Implications of sea breezes on air quality monitoring in a coastal urban environment: Evidence from high resolution modeling of NO 2 and O 3

Coastal urban environments face unique challenges associated with air quality-meteorology interactions. In this study, high resolution chemical transport modeling over the Greater Boston area was performed to improve our understanding of sea breezes impacts on the spatiotemporal variability of primary and secondary pollutants. We perform WRF-Chem simulations at 3 km resolution over June 22 to 10 July 2019 (a period that included 10 sea breeze occurrences), and use Pandora tropospheric NO2 column, surface air quality monitoring, and vertical meteorological aircraft profiles for evaluation. The model generally reproduces observed spatiotemporal variability of air pollution during sea breezes well. Tropospheric columns of NO2 predicted by the model and observed by the Pandora instrument show that sea breezes are associated with rapid increases and steep gradients in tropospheric NO2 and confirm accumulation of local primary emissions.

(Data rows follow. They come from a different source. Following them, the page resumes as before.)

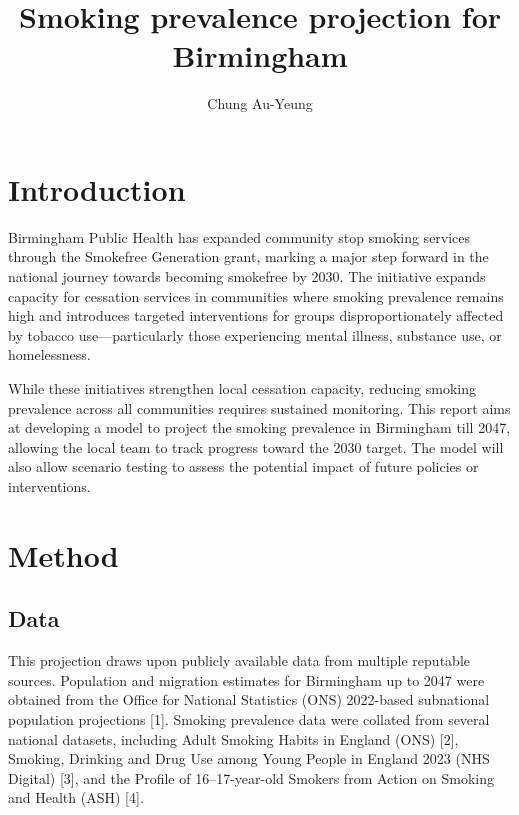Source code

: \documentclass[
  letterpaper,
  DIV=11,
  numbers=noendperiod]{scrartcl}
\title{Smoking prevalence projection for Birmingham}
\author{Chung Au-Yeung}
\date{}
\renewcommand*\contentsname{Table of contents}
\newcommand\contentsname{Table of contents}
\begin{document}
\maketitle

\renewcommand*\contentsname{Table of contents}
{
\hypersetup{linkcolor=}
\setcounter{tocdepth}{3}
\tableofcontents
}

\section{Introduction}\label{introduction}

Birmingham Public Health has expanded community stop smoking services
through the Smokefree Generation grant, marking a major step forward in
the national journey towards becoming smokefree by 2030. The initiative
expands capacity for cessation services in communities where smoking
prevalence remains high and introduces targeted interventions for groups
disproportionately affected by tobacco use---particularly those
experiencing mental illness, substance use, or homelessness.

While these initiatives strengthen local cessation capacity, reducing
smoking prevalence across all communities requires sustained monitoring.
This report aims at developing a model to project the smoking prevalence
in Birmingham till 2047, allowing the local team to track progress
toward the 2030 target. The model will also allow scenario testing to
assess the potential impact of future policies or interventions.

\section{Method}\label{method}

\subsection{Data}\label{data}

This projection draws upon publicly available data from multiple
reputable sources. Population and migration estimates for Birmingham up
to 2047 were obtained from the Office for National Statistics (ONS)
2022-based subnational population projections {[}1{]}. Smoking
prevalence data were collated from several national datasets, including
Adult Smoking Habits in England (ONS) {[}2{]}, Smoking, Drinking and
Drug Use among Young People in England 2023 (NHS Digital) {[}3{]}, and
the Profile of 16--17-year-old Smokers from Action on Smoking and Health
(ASH) {[}4{]}.
\end{document}
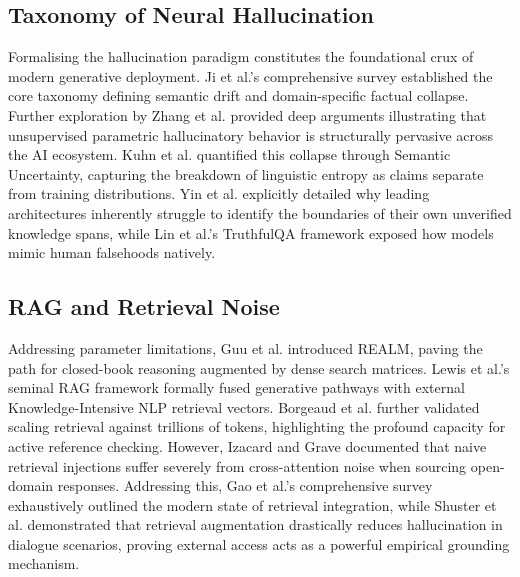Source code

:\documentclass[10pt,journal,compsoc]{IEEEtran}
\begin{document}
\subsection{Taxonomy of Neural Hallucination}
Formalising the hallucination paradigm constitutes the foundational crux of modern generative deployment. Ji et al.'s comprehensive survey \cite{ref1} established the core taxonomy defining semantic drift and domain-specific factual collapse. Further exploration by Zhang et al. \cite{ref16} provided deep arguments illustrating that unsupervised parametric hallucinatory behavior is structurally pervasive across the AI ecosystem. Kuhn et al. \cite{ref2} quantified this collapse through Semantic Uncertainty, capturing the breakdown of linguistic entropy as claims separate from training distributions. Yin et al. \cite{ref23} explicitly detailed why leading architectures inherently struggle to identify the boundaries of their own unverified knowledge spans, while Lin et al.'s TruthfulQA framework \cite{ref12} exposed how models mimic human falsehoods natively.

\subsection{RAG and Retrieval Noise}
Addressing parameter limitations, Guu et al. \cite{ref4} introduced REALM, paving the path for closed-book reasoning augmented by dense search matrices. Lewis et al.'s seminal RAG framework \cite{ref3} formally fused generative pathways with external Knowledge-Intensive NLP retrieval vectors. Borgeaud et al. \cite{ref5} further validated scaling retrieval against trillions of tokens, highlighting the profound capacity for active reference checking. However, Izacard and Grave \cite{ref6} documented that naive retrieval injections suffer severely from cross-attention noise when sourcing open-domain responses. Addressing this, Gao et al.'s comprehensive survey \cite{ref7} exhaustively outlined the modern state of retrieval integration, while Shuster et al. \cite{ref8} demonstrated that retrieval augmentation drastically reduces hallucination in dialogue scenarios, proving external access acts as a powerful empirical grounding mechanism.
\end{document}
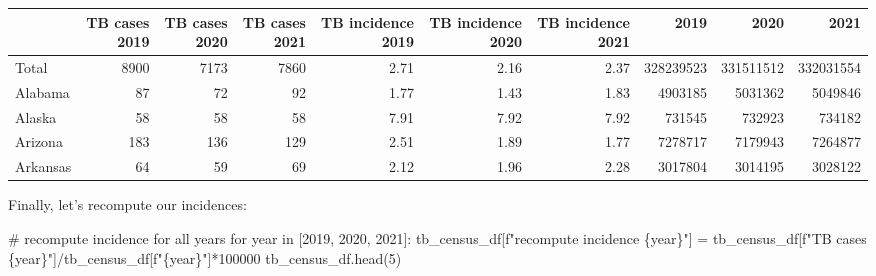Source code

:\documentclass[
  letterpaper,
  DIV=11,
  numbers=noendperiod]{scrreprt}
\newenvironment{Shaded}{\begin{snugshade}}{\end{snugshade}}
\newcommand{\CommentTok}[1]{\textcolor[rgb]{0.37,0.37,0.37}{#1}}
\newcommand{\ControlFlowTok}[1]{\textcolor[rgb]{0.00,0.23,0.31}{#1}}
\newcommand{\DecValTok}[1]{\textcolor[rgb]{0.68,0.00,0.00}{#1}}
\newcommand{\KeywordTok}[1]{\textcolor[rgb]{0.00,0.23,0.31}{#1}}
\newcommand{\NormalTok}[1]{\textcolor[rgb]{0.00,0.23,0.31}{#1}}
\newcommand{\OperatorTok}[1]{\textcolor[rgb]{0.37,0.37,0.37}{#1}}
\newcommand{\SpecialCharTok}[1]{\textcolor[rgb]{0.37,0.37,0.37}{#1}}
\newcommand{\SpecialStringTok}[1]{\textcolor[rgb]{0.13,0.47,0.30}{#1}}
\begin{document}
\begin{tabular}{lrrrrrrrrr}
\toprule
{} &  TB cases 2019 &  TB cases 2020 &  TB cases 2021 &  TB incidence 2019 &  TB incidence 2020 &  TB incidence 2021 &       2019 &       2020 &       2021 \\
\midrule
Total    &           8900 &           7173 &           7860 &               2.71 &               2.16 &               2.37 &  328239523 &  331511512 &  332031554 \\
Alabama  &             87 &             72 &             92 &               1.77 &               1.43 &               1.83 &    4903185 &    5031362 &    5049846 \\
Alaska   &             58 &             58 &             58 &               7.91 &               7.92 &               7.92 &     731545 &     732923 &     734182 \\
Arizona  &            183 &            136 &            129 &               2.51 &               1.89 &               1.77 &    7278717 &    7179943 &    7264877 \\
Arkansas &             64 &             59 &             69 &               2.12 &               1.96 &               2.28 &    3017804 &    3014195 &    3028122 \\
\bottomrule
\end{tabular}

Finally, let's recompute our incidences:

\begin{Shaded}
\begin{Highlighting}[]
\CommentTok{\# recompute incidence for all years}
\ControlFlowTok{for}\NormalTok{ year }\KeywordTok{in}\NormalTok{ [}\DecValTok{2019}\NormalTok{, }\DecValTok{2020}\NormalTok{, }\DecValTok{2021}\NormalTok{]:}
\NormalTok{    tb\_census\_df[}\SpecialStringTok{f"recompute incidence }\SpecialCharTok{\{}\NormalTok{year}\SpecialCharTok{\}}\SpecialStringTok{"}\NormalTok{] }\OperatorTok{=}\NormalTok{ tb\_census\_df[}\SpecialStringTok{f"TB cases }\SpecialCharTok{\{}\NormalTok{year}\SpecialCharTok{\}}\SpecialStringTok{"}\NormalTok{]}\OperatorTok{/}\NormalTok{tb\_census\_df[}\SpecialStringTok{f"}\SpecialCharTok{\{}\NormalTok{year}\SpecialCharTok{\}}\SpecialStringTok{"}\NormalTok{]}\OperatorTok{*}\DecValTok{100000}
\NormalTok{tb\_census\_df.head(}\DecValTok{5}\NormalTok{)}
\end{Highlighting}
\end{Shaded}
\end{document}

Spatial heterogeneity in tropospheric NO2 is strongly governed by inland penetration lengths of the sea breeze front. Process diagnostics show that three sea-breeze days where O3 observations recorded hourly concentrations >70 ppb have both efficient net chemical O3 production in the boundary layer (>10 ppb/hr) and rapid O3 convergence in the near-surface convergence zone (>20 ppb/hr). During sea breezes, interactions between photochemistry, the convergence zone inland penetration, and urban NOx titration effects, contribute to strong heterogeneity and high O3 inland that is not captured by the current monitoring network. We discuss monitoring needs and model applications for the sea breeze scenarios, with broad implications for air quality monitoring in coastal urban environments.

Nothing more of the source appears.